_What to work on_
Filter the entries for the word "longer". Copy each line that has it.

Dataset records
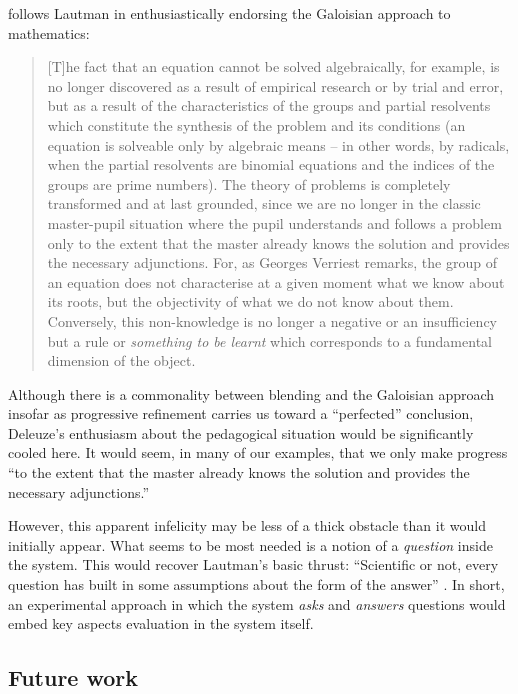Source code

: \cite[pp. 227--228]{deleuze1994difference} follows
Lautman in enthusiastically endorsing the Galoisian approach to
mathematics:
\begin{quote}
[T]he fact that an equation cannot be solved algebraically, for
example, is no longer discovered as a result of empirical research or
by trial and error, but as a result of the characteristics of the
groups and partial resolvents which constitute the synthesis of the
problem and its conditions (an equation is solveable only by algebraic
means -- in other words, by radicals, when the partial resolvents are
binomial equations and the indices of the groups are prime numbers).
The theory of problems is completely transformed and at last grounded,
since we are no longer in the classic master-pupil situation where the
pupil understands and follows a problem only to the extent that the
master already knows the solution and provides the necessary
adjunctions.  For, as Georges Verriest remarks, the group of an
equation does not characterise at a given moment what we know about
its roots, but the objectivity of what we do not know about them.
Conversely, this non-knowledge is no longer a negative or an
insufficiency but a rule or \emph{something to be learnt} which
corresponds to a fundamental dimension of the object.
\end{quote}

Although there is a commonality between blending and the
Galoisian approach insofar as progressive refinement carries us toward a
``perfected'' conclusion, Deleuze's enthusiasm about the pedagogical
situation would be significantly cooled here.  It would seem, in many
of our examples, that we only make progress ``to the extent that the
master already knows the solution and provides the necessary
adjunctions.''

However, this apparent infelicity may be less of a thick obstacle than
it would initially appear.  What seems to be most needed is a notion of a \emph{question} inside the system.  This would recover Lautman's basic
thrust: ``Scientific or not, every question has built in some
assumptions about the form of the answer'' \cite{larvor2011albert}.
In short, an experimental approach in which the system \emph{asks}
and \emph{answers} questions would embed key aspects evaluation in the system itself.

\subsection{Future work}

==

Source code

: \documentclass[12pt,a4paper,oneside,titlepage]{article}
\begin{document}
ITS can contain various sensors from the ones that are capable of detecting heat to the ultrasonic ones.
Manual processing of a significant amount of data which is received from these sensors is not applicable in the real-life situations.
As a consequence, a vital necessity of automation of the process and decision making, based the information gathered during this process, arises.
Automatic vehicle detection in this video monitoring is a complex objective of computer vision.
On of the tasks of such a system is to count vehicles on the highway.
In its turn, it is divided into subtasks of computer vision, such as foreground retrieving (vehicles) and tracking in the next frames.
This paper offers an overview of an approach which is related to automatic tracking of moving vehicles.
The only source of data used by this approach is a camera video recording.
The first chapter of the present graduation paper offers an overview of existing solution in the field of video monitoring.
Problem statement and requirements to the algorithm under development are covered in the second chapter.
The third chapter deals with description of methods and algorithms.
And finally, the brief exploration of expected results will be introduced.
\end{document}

_Result of the task_
example, is no longer discovered as a result of empirical research or
since we are no longer in the classic master-pupil situation where the
Conversely, this non-knowledge is no longer a negative or an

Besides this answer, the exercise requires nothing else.